O barulho de um crocodilo (segundo um nativo) algures quando metidos em água. E outras coisas…outras coisas. Tal como quando cheguei no Niassa, embora neste caso ao nível terrestre praticamente, viam-se ali e acolá colunas de fumo.
Agora estava certo que reportavam a acções de guerra e, aquela hora, princípio da manhã, eu agora sabia-o que os refúgios inimigos eram incendiados após o ataque.

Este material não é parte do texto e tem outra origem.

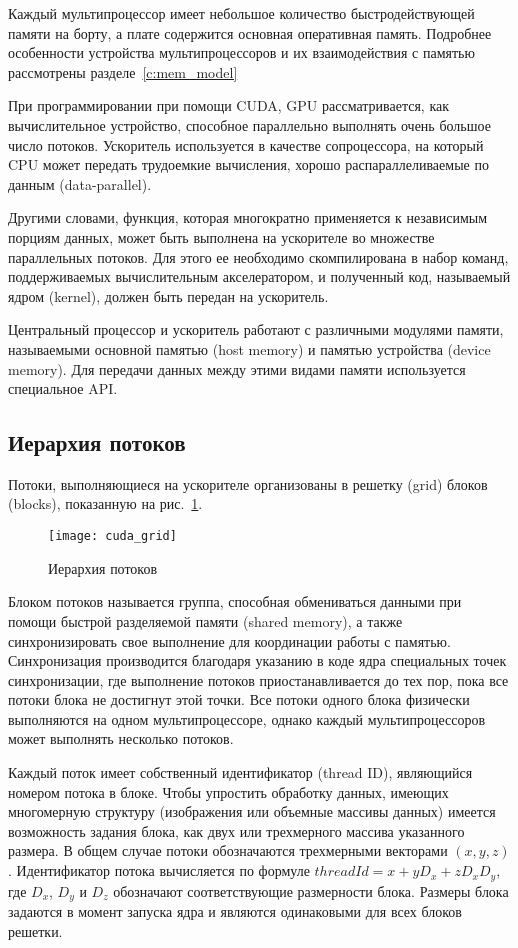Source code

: Каждый мультипроцессор имеет небольшое количество быстродействующей памяти на борту, а плате содержится основная оперативная память. Подробнее особенности устройства мультипроцессоров и их взаимодействия с памятью рассмотрены разделе~\ref{c:mem_model}

При программировании при помощи CUDA, GPU рассматривается, как вычислительное устройство, способное параллельно выполнять очень большое число потоков. Ускоритель используется в качестве сопроцессора, на который CPU может передать трудоемкие вычисления, хорошо распараллеливаемые по данным (data-parallel).

Другими словами, функция, которая многократно применяется к независимым порциям данных, может быть выполнена на ускорителе во множестве параллельных потоков. Для этого ее необходимо скомпилирована в набор команд, поддерживаемых вычислительным акселератором, и полученный код, называемый ядром (kernel), должен быть передан на ускоритель.

Центральный процессор и ускоритель работают с различными модулями памяти, называемыми основной памятью (host memory) и памятью устройства (device memory). Для передачи данных между этими видами памяти используется специальное API.

\subsection{Иерархия потоков}
Потоки, выполняющиеся на ускорителе организованы в решетку (grid) блоков (blocks), показанную на рис.~\ref{fig:cuda_grid}.

\begin{figure}[ht]
\center
\texttt{[image: cuda\_grid]}
\caption{Иерархия потоков}
\label{fig:cuda_grid}
\end{figure}

Блоком потоков называется группа, способная обмениваться данными при помощи быстрой разделяемой памяти (shared memory), а также синхронизировать свое выполнение для координации работы с памятью. Синхронизация производится благодаря указанию в коде ядра специальных точек синхронизации, где выполнение потоков приостанавливается до тех пор, пока все потоки блока не достигнут этой точки. Все потоки одного блока физически выполняются на одном мультипроцессоре, однако каждый мультипроцессоров может выполнять несколько потоков.

Каждый поток имеет собственный идентификатор (thread ID), являющийся номером потока в блоке. Чтобы упростить обработку данных, имеющих многомерную структуру (изображения или объемные массивы данных) имеется возможность задания блока, как двух или трехмерного массива указанного размера. В общем случае потоки обозначаются трехмерными векторами $(x, y, z)$. Идентификатор потока вычисляется по формуле $threadId = x + yD_x + zD_xD_y$, где $D_x$, $D_y$ и $D_z$ обозначают соответствующие размерности блока. Размеры блока задаются в момент запуска ядра и являются одинаковыми для всех блоков решетки.
 
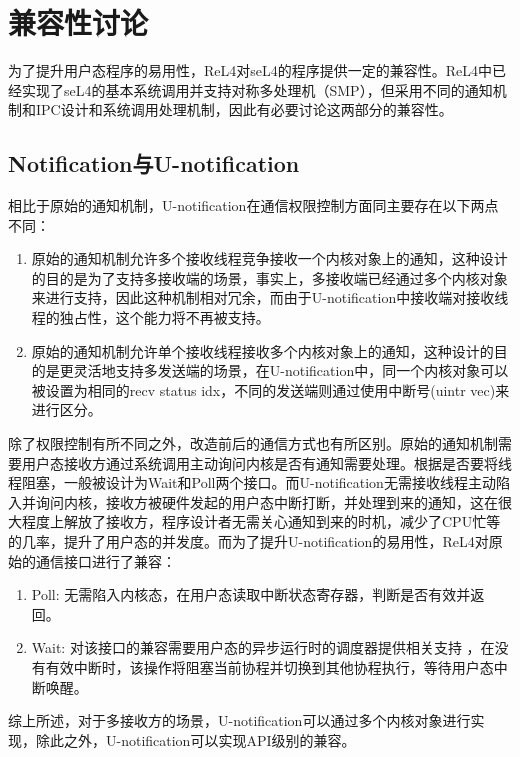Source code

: \section{兼容性讨论}
\label{sec:rel4_comp}
为了提升用户态程序的易用性，ReL4对seL4的程序提供一定的兼容性。ReL4中已经实现了seL4的基本系统调用并支持对称多处理机（SMP），但采用不同的通知机制和IPC设计和系统调用处理机制，因此有必要讨论这两部分的兼容性。

\subsection{Notification与U-notification}

相比于原始的通知机制，U-notification在通信权限控制方面同主要存在以下两点不同：

\begin{enumerate}
  \item 原始的通知机制允许多个接收线程竞争接收一个内核对象上的通知，这种设计的目的是为了支持多接收端的场景，事实上，多接收端已经通过多个内核对象来进行支持，因此这种机制相对冗余，而由于U-notification中接收端对接收线程的独占性，这个能力将不再被支持。
  \item 原始的通知机制允许单个接收线程接收多个内核对象上的通知，这种设计的目的是更灵活地支持多发送端的场景，在U-notification中，同一个内核对象可以被设置为相同的recv status idx，不同的发送端则通过使用中断号(uintr vec)来进行区分。
\end{enumerate}

除了权限控制有所不同之外，改造前后的通信方式也有所区别。原始的通知机制需要用户态接收方通过系统调用主动询问内核是否有通知需要处理。根据是否要将线程阻塞，一般被设计为Wait和Poll两个接口。而U-notification无需接收线程主动陷入并询问内核，接收方被硬件发起的用户态中断打断，并处理到来的通知，这在很大程度上解放了接收方，程序设计者无需关心通知到来的时机，减少了CPU忙等的几率，提升了用户态的并发度。而为了提升U-notification的易用性，ReL4对原始的通信接口进行了兼容：
\begin{enumerate}
  \item Poll: 无需陷入内核态，在用户态读取中断状态寄存器，判断是否有效并返回。
  \item Wait: 对该接口的兼容需要用户态的异步运行时的调度器提供相关支持	，在没有有效中断时，该操作将阻塞当前协程并切换到其他协程执行，等待用户态中断唤醒。
\end{enumerate}

综上所述，对于多接收方的场景，U-notification可以通过多个内核对象进行实现，除此之外，U-notification可以实现API级别的兼容。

Imaginei os meus camaradas naquela emaranhada floresta aos tiros, o frenesim dos radiotelegrafistas, os gritos dos comandantes, os feridos, os Alouettes (no meu tempo estes eram do modelo que transportava os feridos em macas no exterior, uma de cada lado do aparelho) ao encontro daqueles, e os T6 e já também os Fiat naquela altura, a descolarem para entrarem em acção e apoiarem a tropa em luta no terreno.
E eu já ali bem encima a deixar o Inferno e a afastar-me deste em boa velocidade.
Afinal estive ali perto de 2 anos. Despertei então daquele estado de absorção que me fazia alhear completamente da vida naquela altura, e recompus-me no assento do avião e, pronto, pensei, tinha acabado ali aquilo que mais parecia um sonho. Sim tudo pareceu um longo sonho,… ou pesadelo?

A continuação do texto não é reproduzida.